In 2011, despite a range of investment promotion activities in Vietnam and Japan, Vietnam attracted just US$2.43 billion of Japanese FDI, accounting for only 16.6 percent of the total amount of FDI flowing into Vietnam last
year. Experts said the result was modest given circumstances where the
Japanese Government was striving to rebuild the country after the
earthquake and tsunami in March 2011 and encouraging domestic companies
to invest overseas, directing their attention to Asian countries,
including Vietnam.
What hinders Japanese investment in Vietnam?
Japanese investors have provided different reasons behind their hesitancy when deciding whether to invest in Vietnam.
At a meeting with Vietnamese Planning and Investment Minister Bui Quang Vinh on March 5, 2012, Japanese investors from Nippon
Keidanren (Japan Business Federation) said that the lack of qualified
human resources, poor infrastructure, insufficient power supply and
particularly underdeveloped support industries were factors which left
Japanese businesses unwilling to invest in Vietnam.
Regarding support industries, Sotaro Nishikawa said that Japanese businesses operating in Vietnam complained that they had to import 70 percent of their components and spare parts and so their expenditure in Vietnam was unnecessarily high.
Vietnam Chamber
of Commerce and Industry (VCCI) Chairman Vu Tien Loc said that weak
support industries not only reduced the added value of export products,
but also left foreign businesses unwilling to invest in Vietnam.

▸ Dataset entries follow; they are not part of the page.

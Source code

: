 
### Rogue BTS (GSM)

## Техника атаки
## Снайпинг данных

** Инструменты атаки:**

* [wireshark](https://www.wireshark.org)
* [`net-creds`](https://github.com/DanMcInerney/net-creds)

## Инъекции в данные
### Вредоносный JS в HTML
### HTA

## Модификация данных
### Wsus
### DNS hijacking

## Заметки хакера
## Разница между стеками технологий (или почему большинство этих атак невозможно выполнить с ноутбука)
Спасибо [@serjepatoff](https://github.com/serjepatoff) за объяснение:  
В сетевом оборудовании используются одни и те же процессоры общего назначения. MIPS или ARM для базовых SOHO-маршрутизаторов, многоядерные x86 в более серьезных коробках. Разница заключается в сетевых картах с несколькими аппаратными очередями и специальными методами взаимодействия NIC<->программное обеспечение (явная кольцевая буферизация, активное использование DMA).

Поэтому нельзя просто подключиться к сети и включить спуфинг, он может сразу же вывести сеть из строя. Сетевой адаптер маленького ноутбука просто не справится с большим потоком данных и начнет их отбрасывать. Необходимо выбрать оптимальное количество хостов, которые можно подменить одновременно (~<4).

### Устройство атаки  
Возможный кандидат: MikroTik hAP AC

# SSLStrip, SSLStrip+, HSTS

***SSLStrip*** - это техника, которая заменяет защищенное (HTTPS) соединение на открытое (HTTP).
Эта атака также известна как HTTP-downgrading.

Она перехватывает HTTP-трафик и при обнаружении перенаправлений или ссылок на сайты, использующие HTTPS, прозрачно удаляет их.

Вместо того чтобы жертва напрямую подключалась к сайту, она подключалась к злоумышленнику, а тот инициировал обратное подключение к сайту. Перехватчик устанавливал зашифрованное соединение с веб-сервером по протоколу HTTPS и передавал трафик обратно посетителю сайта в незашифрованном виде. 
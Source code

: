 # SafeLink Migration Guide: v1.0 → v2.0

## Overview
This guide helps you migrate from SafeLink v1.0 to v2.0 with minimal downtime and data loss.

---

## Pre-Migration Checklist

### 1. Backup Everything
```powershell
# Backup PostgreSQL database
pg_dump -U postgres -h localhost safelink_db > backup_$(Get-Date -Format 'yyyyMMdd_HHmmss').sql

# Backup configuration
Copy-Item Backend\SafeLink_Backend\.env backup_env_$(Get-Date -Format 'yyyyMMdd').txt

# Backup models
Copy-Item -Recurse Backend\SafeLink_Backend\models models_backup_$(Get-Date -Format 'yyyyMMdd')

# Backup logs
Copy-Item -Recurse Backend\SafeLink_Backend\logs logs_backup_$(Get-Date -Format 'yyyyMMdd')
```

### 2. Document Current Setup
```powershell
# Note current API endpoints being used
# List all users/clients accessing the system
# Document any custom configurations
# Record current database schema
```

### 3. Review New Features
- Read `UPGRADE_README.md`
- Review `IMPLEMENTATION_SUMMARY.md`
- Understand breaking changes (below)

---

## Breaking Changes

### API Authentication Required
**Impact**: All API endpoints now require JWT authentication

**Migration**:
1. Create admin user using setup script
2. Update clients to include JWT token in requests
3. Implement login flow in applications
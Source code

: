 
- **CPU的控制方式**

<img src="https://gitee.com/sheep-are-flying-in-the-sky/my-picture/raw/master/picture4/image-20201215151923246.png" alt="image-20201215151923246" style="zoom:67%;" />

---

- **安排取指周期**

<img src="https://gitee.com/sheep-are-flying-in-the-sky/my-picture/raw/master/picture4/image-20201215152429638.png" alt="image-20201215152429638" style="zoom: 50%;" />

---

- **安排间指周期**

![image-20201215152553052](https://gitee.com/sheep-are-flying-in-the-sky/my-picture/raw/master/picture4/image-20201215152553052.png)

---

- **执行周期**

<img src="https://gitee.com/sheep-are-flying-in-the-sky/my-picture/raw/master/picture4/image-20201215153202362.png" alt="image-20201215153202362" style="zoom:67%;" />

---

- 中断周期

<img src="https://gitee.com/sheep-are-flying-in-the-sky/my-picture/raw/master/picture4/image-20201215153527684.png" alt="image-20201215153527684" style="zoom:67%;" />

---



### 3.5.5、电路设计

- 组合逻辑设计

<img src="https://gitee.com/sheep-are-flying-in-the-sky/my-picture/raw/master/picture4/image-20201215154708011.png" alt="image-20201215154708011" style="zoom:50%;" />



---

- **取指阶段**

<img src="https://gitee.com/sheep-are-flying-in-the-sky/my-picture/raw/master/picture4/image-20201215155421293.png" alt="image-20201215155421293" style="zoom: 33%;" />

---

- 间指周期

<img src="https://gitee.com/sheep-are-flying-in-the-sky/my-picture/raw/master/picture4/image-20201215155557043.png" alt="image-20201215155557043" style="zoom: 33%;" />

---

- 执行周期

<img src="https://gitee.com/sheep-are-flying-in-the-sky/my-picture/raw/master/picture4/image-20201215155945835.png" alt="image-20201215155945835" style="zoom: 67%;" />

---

Building and developing support industries has become one of the important goals of the Vietnam-Japan Joint Initiative, which will help increase the competitiveness of the Vietnamese economy in the eyes of foreign investors, said Planning and Investment Minister Bui Quang Vinh.
Aware
of the important role of support industries for FDI attraction efforts
and the industrialization of the whole country, in February 2011, Prime
Minister Nguyen Tan Dung promulgated Decision 12/2011/QD-TTg. The
decision proposes measures to promote support industries in areas such
as engineering, electronics, information technology, auto manufacturing
and assembly, textiles and garments, leather and footwear, and high
technology. Land-related preferences will be offered to those who
invest in manufacturing support industry-related products./.